● Records shown
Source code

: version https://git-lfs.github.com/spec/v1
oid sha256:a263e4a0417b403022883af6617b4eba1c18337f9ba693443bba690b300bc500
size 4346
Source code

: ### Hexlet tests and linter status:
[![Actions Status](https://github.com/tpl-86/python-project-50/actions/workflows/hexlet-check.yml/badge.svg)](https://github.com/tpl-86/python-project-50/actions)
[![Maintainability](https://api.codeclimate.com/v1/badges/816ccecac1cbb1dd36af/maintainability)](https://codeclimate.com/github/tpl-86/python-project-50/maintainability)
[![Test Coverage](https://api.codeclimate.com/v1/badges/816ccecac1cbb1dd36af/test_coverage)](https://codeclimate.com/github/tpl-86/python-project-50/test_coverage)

==

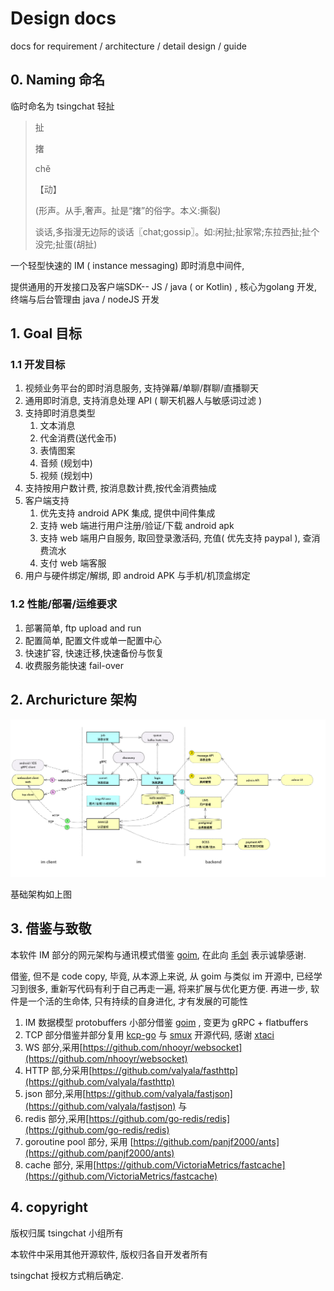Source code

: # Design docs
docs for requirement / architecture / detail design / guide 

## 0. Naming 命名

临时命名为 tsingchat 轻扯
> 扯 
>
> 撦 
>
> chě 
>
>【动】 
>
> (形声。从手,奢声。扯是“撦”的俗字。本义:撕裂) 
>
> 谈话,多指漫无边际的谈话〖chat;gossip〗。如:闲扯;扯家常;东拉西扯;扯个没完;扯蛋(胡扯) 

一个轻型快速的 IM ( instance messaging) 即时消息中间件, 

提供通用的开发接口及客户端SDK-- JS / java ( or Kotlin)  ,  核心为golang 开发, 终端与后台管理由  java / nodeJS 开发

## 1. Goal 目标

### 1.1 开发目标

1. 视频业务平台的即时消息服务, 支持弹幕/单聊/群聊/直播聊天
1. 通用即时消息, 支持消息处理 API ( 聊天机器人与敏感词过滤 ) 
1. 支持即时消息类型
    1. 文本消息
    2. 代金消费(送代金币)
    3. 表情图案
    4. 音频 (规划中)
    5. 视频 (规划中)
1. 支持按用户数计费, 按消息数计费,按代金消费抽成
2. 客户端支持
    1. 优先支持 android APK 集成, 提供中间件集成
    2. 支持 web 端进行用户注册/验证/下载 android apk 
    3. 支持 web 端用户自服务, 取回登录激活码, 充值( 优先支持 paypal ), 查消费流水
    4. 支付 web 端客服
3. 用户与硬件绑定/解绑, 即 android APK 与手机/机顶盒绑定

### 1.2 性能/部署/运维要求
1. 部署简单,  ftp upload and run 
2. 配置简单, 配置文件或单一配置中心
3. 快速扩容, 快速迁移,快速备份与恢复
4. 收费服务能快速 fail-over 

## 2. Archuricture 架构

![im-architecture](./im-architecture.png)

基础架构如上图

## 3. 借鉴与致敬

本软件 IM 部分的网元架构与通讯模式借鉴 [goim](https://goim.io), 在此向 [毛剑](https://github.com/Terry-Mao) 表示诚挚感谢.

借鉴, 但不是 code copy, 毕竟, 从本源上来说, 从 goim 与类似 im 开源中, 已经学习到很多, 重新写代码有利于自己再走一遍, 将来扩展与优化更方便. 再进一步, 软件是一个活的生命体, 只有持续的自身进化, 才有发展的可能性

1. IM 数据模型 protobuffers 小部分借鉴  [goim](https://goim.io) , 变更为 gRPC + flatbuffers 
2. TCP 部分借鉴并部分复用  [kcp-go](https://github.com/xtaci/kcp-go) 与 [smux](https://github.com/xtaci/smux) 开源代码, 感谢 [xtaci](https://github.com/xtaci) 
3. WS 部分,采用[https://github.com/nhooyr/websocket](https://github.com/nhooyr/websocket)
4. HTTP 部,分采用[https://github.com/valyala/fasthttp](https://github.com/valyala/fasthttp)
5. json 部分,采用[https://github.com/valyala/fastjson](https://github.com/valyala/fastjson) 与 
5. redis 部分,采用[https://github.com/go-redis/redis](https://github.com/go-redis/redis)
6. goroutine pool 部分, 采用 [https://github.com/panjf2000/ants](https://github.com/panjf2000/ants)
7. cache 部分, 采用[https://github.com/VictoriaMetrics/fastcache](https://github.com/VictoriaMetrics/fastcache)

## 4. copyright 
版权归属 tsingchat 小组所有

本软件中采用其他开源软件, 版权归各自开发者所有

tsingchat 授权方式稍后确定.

● What you should do
Above are the records. Copy the lines beginning at the one that has "6. goroutine pool" and ending with the one that has "tsingchat 授权方式稍后确定.", unchanged.

● Solution
6. goroutine pool 部分, 采用 [https://github.com/panjf2000/ants](https://github.com/panjf2000/ants)
7. cache 部分, 采用[https://github.com/VictoriaMetrics/fastcache](https://github.com/VictoriaMetrics/fastcache)

## 4. copyright 
版权归属 tsingchat 小组所有

本软件中采用其他开源软件, 版权归各自开发者所有

tsingchat 授权方式稍后确定.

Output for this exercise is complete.